_What to do_. Could you set down exactly the lines of the data below, starting at the one that holds "1. [Overview](#overview)" and ending at the one that holds "- 🔐 **Role-based", both included, and only those?

Materials provided section start

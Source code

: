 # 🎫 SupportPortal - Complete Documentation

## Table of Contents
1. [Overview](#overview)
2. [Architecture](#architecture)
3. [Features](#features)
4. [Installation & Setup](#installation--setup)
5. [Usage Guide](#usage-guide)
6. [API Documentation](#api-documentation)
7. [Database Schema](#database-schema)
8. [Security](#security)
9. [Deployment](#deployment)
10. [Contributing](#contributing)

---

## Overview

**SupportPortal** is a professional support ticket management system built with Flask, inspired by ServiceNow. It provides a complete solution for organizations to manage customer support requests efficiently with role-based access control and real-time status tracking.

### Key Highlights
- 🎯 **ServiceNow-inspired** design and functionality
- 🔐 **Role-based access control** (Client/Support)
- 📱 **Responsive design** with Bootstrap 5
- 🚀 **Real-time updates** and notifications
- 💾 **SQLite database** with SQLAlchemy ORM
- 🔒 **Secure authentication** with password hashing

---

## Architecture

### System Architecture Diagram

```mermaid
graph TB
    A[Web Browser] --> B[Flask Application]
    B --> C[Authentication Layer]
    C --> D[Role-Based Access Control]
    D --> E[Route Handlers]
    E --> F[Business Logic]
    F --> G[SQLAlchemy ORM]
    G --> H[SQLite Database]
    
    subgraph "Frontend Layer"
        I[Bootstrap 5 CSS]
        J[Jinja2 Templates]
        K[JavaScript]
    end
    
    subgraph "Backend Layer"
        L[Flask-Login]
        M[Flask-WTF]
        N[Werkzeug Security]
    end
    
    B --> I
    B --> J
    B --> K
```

Materials provided section end

_Solution_.
1. [Overview](#overview)
2. [Architecture](#architecture)
3. [Features](#features)
4. [Installation & Setup](#installation--setup)
5. [Usage Guide](#usage-guide)
6. [API Documentation](#api-documentation)
7. [Database Schema](#database-schema)
8. [Security](#security)
9. [Deployment](#deployment)
10. [Contributing](#contributing)

---

## Overview

**SupportPortal** is a professional support ticket management system built with Flask, inspired by ServiceNow. It provides a complete solution for organizations to manage customer support requests efficiently with role-based access control and real-time status tracking.

### Key Highlights
- 🎯 **ServiceNow-inspired** design and functionality
- 🔐 **Role-based access control** (Client/Support)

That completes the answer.